This month, the EPA refused to certify VW's 2016 TDI models for sale, based on its real-world testing of the vehicle's emissions--which exceeded the legal limits, even though its lab tests didn't.

That's when Volkswagen admitted that it had installed the "defeat" software. The EPA went public within a few weeks.

http://www.csmonitor.com/Business/In-Gear/2015/0922/VW-diesel-emissions-recall-widens-10-things-you-need-to-know
Interesting that EPA knew about it in May of 2014, but didn't say anything about it.

 
What is also quite interesting is that the German government, directly and through mutual funds and pension fund, are the largest owner of VW. Obviously they haven't traded on this advance information - it would be very suspicious if the goverment started selling off ownership in VW on no news.

No, what I'm saying is they have a vested interested (major shareholder, VW creates a lot of jobs and is very important to the German economy) in keeping this down and out of the searchlight. For all we know there may have been very high up political discussions in the last 6 weeks, I'm thinking on the level of Merkel calling Obama, where the Germans may have hoped to silence the whole thing while the US likely in the end decided to let the EPA do it's thing on this.
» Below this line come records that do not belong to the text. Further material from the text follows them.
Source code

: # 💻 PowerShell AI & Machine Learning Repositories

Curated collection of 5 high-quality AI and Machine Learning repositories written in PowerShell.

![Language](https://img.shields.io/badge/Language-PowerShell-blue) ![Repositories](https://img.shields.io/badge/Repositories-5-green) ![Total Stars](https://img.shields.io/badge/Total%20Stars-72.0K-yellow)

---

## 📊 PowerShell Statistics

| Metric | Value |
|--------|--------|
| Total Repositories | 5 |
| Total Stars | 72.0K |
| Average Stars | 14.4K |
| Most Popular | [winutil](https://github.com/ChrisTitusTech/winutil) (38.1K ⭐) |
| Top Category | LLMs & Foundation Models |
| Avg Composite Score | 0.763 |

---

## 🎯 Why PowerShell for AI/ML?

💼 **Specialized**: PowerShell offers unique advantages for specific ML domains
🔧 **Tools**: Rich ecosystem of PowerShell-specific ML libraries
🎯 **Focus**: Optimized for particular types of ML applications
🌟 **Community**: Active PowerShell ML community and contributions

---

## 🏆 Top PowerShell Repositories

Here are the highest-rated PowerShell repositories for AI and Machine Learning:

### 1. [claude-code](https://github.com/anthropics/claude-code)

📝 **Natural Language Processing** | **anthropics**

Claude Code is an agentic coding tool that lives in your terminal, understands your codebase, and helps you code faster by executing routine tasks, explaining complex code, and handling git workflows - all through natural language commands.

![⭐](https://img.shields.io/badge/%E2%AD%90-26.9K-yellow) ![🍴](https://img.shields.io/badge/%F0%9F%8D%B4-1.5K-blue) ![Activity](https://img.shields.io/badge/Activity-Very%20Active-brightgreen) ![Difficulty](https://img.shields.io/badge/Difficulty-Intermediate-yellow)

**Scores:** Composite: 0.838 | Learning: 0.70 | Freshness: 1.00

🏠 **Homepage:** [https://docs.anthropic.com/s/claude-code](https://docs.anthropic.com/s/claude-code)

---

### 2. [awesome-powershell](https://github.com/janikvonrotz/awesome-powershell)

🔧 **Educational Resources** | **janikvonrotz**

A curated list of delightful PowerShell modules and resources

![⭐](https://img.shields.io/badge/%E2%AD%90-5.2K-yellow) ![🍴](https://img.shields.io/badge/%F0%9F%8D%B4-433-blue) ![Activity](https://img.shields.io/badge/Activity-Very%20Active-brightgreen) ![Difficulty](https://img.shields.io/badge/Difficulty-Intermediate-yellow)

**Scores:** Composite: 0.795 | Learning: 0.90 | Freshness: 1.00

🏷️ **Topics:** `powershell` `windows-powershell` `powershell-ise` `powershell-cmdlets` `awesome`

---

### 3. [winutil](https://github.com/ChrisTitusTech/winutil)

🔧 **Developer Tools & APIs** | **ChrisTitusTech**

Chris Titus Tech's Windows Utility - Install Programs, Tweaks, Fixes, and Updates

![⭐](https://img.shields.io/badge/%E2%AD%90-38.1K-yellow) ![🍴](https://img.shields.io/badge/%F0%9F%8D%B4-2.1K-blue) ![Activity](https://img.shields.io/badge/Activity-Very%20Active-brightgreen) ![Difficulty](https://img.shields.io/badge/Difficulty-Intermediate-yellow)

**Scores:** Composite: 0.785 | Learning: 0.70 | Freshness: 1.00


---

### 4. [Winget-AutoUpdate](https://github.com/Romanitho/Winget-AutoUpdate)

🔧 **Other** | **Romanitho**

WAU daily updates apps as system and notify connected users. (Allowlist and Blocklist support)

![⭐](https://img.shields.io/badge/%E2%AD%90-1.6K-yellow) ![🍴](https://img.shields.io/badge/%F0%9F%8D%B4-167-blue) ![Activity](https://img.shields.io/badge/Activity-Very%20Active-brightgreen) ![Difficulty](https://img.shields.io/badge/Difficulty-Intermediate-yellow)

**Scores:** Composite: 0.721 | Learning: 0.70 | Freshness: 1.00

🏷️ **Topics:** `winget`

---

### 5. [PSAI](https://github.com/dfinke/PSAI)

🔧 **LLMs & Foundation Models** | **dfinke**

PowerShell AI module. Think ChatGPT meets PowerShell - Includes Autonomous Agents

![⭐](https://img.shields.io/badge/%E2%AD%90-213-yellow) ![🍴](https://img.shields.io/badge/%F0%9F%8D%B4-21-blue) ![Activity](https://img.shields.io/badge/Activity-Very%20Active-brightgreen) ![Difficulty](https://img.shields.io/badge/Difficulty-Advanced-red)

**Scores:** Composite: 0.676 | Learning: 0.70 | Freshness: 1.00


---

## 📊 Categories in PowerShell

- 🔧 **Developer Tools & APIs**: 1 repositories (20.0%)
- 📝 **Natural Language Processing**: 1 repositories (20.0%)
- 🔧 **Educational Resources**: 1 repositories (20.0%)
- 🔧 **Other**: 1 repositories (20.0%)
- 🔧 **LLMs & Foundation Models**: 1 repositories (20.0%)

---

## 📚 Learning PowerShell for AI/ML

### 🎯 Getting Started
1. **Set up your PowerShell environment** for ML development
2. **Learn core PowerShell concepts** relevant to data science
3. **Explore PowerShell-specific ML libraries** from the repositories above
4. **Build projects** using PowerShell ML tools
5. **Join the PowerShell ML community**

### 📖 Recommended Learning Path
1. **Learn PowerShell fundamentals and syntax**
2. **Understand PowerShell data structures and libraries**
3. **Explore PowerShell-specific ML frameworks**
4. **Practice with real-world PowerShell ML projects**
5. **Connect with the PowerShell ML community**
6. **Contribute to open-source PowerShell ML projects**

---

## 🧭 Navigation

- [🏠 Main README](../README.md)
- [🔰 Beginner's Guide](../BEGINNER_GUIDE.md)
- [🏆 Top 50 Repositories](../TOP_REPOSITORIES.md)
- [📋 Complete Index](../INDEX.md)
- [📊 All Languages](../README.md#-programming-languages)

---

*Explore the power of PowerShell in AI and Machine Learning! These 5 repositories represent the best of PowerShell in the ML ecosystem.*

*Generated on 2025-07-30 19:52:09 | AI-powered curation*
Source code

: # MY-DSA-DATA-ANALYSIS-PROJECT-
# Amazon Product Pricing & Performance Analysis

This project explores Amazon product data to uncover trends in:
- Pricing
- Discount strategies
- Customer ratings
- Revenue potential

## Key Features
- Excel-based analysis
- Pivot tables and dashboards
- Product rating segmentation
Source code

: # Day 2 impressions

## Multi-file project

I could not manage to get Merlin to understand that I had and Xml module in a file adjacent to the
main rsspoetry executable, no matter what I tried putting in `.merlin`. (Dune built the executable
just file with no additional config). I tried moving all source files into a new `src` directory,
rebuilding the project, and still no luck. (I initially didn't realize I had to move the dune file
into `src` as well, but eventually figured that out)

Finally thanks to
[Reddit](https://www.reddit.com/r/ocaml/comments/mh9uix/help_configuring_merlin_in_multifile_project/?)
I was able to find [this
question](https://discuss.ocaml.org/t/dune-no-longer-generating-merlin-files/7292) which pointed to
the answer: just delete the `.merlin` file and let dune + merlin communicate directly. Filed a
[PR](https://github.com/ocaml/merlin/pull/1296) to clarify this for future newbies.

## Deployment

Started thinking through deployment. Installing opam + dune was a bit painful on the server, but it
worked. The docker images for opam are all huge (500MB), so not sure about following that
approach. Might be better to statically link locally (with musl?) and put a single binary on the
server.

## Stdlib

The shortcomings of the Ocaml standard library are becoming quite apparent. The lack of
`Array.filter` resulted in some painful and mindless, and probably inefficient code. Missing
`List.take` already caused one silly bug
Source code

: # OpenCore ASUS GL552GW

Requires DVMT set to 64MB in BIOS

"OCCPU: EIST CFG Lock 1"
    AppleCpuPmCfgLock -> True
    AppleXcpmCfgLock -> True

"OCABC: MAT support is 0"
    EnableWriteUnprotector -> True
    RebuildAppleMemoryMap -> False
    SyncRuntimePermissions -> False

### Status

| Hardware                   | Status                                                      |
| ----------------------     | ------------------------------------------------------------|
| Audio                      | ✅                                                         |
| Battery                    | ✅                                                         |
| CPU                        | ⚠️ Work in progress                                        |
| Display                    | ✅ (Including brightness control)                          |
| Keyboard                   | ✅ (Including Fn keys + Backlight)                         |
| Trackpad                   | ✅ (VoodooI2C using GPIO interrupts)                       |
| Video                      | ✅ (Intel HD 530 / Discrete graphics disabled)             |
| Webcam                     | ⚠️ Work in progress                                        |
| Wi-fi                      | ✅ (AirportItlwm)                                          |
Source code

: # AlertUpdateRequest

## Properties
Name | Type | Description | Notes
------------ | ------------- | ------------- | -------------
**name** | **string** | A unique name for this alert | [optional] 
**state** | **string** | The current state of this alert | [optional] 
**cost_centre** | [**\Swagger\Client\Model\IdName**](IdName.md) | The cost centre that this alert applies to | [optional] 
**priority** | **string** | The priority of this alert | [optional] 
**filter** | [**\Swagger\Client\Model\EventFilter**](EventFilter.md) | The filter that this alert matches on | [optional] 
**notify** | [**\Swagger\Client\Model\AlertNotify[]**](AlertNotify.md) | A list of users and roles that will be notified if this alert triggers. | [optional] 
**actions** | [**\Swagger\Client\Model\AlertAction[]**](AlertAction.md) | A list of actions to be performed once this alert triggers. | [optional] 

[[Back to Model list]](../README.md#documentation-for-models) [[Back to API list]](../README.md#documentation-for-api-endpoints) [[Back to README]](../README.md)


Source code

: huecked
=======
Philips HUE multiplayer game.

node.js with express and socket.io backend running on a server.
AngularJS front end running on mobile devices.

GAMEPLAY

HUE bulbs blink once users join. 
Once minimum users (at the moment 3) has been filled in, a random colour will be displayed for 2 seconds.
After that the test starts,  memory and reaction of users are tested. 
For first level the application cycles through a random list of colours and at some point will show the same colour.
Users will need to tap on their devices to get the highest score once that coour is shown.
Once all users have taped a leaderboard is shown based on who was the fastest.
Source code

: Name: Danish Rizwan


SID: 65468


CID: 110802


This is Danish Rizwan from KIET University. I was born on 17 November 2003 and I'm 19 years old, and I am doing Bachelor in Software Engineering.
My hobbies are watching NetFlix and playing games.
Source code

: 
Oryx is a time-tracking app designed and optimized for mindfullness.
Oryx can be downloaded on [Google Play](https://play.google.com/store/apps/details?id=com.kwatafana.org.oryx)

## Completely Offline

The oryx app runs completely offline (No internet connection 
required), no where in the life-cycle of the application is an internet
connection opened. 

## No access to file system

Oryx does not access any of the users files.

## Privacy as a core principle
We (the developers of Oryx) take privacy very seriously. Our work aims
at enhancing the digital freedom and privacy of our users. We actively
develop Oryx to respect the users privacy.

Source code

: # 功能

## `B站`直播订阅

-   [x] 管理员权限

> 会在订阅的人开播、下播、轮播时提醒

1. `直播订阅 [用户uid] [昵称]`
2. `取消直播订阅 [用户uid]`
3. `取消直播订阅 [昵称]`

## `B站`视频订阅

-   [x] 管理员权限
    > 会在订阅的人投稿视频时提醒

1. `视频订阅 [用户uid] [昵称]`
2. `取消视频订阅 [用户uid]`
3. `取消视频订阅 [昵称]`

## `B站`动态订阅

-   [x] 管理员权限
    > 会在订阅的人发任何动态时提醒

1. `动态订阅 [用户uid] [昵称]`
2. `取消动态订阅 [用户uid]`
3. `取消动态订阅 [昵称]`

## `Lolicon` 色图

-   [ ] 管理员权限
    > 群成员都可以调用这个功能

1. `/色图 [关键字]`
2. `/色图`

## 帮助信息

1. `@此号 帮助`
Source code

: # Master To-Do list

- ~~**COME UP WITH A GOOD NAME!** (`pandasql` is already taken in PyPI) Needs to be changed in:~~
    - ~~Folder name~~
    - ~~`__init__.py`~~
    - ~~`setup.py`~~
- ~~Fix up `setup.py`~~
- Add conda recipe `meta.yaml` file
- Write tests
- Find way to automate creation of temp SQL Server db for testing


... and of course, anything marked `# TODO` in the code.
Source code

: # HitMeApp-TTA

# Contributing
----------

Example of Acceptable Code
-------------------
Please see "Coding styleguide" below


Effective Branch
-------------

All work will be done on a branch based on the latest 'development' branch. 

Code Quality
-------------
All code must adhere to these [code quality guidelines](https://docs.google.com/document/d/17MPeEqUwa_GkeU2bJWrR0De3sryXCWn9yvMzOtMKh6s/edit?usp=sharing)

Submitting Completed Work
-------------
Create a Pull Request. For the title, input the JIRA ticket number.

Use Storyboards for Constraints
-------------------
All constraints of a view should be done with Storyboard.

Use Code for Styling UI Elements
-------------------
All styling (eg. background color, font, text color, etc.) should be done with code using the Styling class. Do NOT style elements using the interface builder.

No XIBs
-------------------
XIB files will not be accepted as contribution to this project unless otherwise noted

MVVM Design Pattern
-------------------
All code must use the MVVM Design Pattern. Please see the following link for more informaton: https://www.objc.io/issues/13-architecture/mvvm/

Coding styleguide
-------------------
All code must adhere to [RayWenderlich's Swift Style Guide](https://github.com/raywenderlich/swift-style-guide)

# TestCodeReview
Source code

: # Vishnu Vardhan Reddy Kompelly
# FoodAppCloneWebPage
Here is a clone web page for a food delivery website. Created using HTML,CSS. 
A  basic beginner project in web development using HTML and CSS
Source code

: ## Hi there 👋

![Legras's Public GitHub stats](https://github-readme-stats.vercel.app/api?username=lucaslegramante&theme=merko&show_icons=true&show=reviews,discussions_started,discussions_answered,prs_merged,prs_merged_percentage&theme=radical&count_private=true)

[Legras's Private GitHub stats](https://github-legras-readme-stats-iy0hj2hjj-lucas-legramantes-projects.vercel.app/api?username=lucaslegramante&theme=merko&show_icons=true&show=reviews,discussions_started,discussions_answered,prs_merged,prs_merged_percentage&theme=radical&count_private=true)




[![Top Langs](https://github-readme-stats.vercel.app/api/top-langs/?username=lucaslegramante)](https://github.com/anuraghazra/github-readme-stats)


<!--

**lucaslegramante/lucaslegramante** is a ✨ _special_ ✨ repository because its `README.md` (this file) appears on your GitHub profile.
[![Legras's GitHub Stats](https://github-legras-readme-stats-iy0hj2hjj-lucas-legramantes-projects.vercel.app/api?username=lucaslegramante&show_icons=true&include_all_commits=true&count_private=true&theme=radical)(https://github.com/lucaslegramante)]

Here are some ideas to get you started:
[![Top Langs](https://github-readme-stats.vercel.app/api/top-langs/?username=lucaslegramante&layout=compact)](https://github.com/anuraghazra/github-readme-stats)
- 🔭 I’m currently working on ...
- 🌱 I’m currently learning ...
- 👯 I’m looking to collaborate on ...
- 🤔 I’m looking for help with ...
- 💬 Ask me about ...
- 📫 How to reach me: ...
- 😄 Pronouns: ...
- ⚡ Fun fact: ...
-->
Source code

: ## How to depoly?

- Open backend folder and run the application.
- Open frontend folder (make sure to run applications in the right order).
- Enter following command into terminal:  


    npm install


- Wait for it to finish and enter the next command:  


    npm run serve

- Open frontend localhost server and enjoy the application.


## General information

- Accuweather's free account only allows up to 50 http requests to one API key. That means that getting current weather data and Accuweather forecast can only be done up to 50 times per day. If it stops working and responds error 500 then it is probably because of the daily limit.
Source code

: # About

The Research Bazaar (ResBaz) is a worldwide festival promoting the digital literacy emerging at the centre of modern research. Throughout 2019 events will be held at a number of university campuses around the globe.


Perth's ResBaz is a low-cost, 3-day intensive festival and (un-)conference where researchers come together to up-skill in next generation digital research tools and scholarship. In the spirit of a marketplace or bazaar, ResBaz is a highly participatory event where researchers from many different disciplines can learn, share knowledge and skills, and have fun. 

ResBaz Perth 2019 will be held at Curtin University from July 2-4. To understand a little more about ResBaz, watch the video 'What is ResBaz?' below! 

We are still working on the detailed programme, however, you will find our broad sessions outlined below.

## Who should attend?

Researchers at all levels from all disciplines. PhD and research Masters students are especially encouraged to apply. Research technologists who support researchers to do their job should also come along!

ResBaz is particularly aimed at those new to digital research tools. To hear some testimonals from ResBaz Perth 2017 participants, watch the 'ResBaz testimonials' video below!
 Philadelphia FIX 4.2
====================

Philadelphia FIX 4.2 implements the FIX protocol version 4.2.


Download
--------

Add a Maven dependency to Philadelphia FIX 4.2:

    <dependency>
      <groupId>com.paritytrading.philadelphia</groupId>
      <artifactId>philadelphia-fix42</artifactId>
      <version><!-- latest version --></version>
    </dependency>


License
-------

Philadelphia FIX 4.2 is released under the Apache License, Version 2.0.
On a related note: big public companies like VW must have contingency plans i.e. a pre-formed strategy of any way they could get out of a situation where the stock price tumbles uncontrollably for whatever reason with the least amount of damage. Like now, I think VW have several pre-considered options on the table, going private with parts of their business can be one, split up in smaller chunks and let one of them go bancrupt is another (think cutting off the arm with gangrene to let the rest of the body live).

 
This is amazing. I wonder who figured this out? A whistleblower or a end user?
(5) How was it discovered?

This is one of the more interesting parts of the story: It wasn't discovered by the EPA at all, but by a clean-air group that tested VW diesel models to confirm its hypothesis that the latest diesel cars complied with all emissions standards while remaining much more efficient than comparable gasoline cars.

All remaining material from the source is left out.